■ ASSIGNMENT: Using "with" as the search string, find the matching lines below and copy them.

■ INFORMATION GIVEN:
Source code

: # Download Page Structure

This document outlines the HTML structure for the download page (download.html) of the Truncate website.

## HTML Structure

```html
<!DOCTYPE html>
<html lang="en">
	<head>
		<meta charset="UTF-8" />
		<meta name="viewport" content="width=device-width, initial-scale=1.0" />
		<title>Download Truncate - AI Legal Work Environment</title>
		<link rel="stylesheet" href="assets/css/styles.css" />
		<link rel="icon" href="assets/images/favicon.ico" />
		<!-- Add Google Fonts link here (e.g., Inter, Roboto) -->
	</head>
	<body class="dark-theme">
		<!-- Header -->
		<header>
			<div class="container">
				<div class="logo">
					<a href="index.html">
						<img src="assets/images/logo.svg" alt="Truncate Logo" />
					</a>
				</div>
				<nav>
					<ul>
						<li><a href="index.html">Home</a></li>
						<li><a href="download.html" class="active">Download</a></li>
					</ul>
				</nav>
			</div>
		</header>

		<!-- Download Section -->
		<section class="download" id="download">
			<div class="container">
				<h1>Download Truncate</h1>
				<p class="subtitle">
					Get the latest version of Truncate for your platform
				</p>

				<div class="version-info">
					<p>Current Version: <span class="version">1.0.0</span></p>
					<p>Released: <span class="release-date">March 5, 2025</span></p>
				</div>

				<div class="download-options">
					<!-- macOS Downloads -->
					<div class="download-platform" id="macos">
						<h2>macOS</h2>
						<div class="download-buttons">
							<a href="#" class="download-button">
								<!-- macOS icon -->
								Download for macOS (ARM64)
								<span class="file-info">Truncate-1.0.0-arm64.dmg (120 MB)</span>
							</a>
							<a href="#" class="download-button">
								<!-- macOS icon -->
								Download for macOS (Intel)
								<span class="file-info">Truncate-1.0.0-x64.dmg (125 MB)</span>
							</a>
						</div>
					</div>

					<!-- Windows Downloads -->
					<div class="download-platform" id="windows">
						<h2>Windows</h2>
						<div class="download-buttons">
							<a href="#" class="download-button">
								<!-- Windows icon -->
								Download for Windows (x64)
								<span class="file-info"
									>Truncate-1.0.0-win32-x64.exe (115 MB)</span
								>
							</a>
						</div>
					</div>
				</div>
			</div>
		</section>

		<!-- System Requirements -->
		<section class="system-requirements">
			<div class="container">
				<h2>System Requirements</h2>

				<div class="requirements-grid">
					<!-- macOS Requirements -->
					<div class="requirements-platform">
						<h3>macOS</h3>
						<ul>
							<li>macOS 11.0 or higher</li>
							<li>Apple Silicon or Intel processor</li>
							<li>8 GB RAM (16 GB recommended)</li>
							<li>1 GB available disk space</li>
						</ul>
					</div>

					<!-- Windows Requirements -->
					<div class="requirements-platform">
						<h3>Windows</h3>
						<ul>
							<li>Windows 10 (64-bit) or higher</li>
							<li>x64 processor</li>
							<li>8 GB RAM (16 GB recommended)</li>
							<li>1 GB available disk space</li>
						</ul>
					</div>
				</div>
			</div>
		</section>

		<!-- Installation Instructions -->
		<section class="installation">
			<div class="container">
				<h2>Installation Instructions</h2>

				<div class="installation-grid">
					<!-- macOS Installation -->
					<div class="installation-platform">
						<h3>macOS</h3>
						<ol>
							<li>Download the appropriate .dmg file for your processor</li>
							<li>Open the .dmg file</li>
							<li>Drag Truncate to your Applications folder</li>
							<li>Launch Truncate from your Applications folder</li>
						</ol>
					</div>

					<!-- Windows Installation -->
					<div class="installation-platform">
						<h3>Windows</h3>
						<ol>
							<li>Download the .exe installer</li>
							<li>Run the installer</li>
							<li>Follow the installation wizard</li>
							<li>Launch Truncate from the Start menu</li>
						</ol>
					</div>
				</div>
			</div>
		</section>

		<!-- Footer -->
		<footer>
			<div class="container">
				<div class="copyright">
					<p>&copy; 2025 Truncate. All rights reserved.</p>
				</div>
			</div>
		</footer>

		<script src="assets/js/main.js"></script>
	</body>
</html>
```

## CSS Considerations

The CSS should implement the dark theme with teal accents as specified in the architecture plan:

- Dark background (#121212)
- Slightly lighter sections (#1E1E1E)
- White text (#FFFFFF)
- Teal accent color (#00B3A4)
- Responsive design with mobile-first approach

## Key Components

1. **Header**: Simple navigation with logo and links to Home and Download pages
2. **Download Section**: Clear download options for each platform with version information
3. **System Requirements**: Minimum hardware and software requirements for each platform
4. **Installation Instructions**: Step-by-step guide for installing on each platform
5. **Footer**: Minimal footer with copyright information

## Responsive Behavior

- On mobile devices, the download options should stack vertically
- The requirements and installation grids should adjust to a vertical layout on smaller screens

■ ANSWER SPACE:
The CSS should implement the dark theme with teal accents as specified in the architecture plan:
- Responsive design with mobile-first approach
1. **Header**: Simple navigation with logo and links to Home and Download pages
2. **Download Section**: Clear download options for each platform with version information
5. **Footer**: Minimal footer with copyright information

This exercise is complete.